Where does that leave us now? There have been two significant acquisitions, Seqirus and Vifor. The IG market remains one of the best you could wish for, despite the C19 poleaxing, while the R&D pipeline continues to attract capital.
Behring
The company states that it expects to get too pre-C19 margins. That is a big call, taking it at face value and according to my calculations, plus market growth, it, for the most part, underwrites CSL profit growth for the next 3-5 years. I assume some slowing from historic growth rates due to the bigger base effect, but it still generates meaningful profit growth.

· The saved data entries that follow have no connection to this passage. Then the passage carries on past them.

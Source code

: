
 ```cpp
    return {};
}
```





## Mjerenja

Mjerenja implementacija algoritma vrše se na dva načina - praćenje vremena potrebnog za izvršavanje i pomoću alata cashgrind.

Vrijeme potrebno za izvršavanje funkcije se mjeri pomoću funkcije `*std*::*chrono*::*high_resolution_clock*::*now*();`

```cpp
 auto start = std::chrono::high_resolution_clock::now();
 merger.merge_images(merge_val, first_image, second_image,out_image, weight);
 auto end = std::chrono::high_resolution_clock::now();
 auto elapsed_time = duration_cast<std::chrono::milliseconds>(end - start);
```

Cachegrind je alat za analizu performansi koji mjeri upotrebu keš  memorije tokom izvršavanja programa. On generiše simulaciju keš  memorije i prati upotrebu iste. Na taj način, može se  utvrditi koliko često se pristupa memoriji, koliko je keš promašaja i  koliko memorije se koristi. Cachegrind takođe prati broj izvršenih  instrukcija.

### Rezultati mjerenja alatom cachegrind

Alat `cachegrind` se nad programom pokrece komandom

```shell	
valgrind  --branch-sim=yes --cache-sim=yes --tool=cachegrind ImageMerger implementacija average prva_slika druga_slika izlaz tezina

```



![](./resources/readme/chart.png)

The R&D pipeline has historically delivered the surprise. I would like to see the ROI of the R&D investment over the last 10 years, I suspect it would be enormous. The pipeline does not look as strong as it has been before. Especially with CSL112 out. This will manifest itself through lower growth and lower ROI. CSL had a purple patch during the last two decades, I struggle to think of a huge disaster, even CSL112 couldn’t be put in that category, just disappointing. What this means is lower returns than we have seen historically. Specialty products have overachieved, imo, over its history but I see fewer opportunities to drive strong growth now.
Seqirus
The flu business was a successful turnaround and I view it as a lower-growth cash cow for CSL. I don’t expect the large growth prospects we see in Behring.
Vifor
A new business and CSL’s largest acquisition. The business comes with its issues and although I like that they have entered a field not attracting capital like weight loss or oncology. However, it faces patent expiry that was known when acquired and the Vifor culture appears to be quite different to CSL. Unfortunately, I think management is going to need some work to approach CSL standards. Returns, I fear, will lag and already CSL is watering down expectations for this business.
In the Australian market, CSL has a reputation that although deserved from historic performance possibly faces a more difficult and riskier future. That could test the widely held view that CSL walks on water. I point to the following, the R&D pipeline that historically added the cream to returns is thinner than before, Behring must return to strong margins, although I think a recovery will occur, CSL is overly reliant on this achievement, Vifor looks to be a battle and Seqirus can't move the dial.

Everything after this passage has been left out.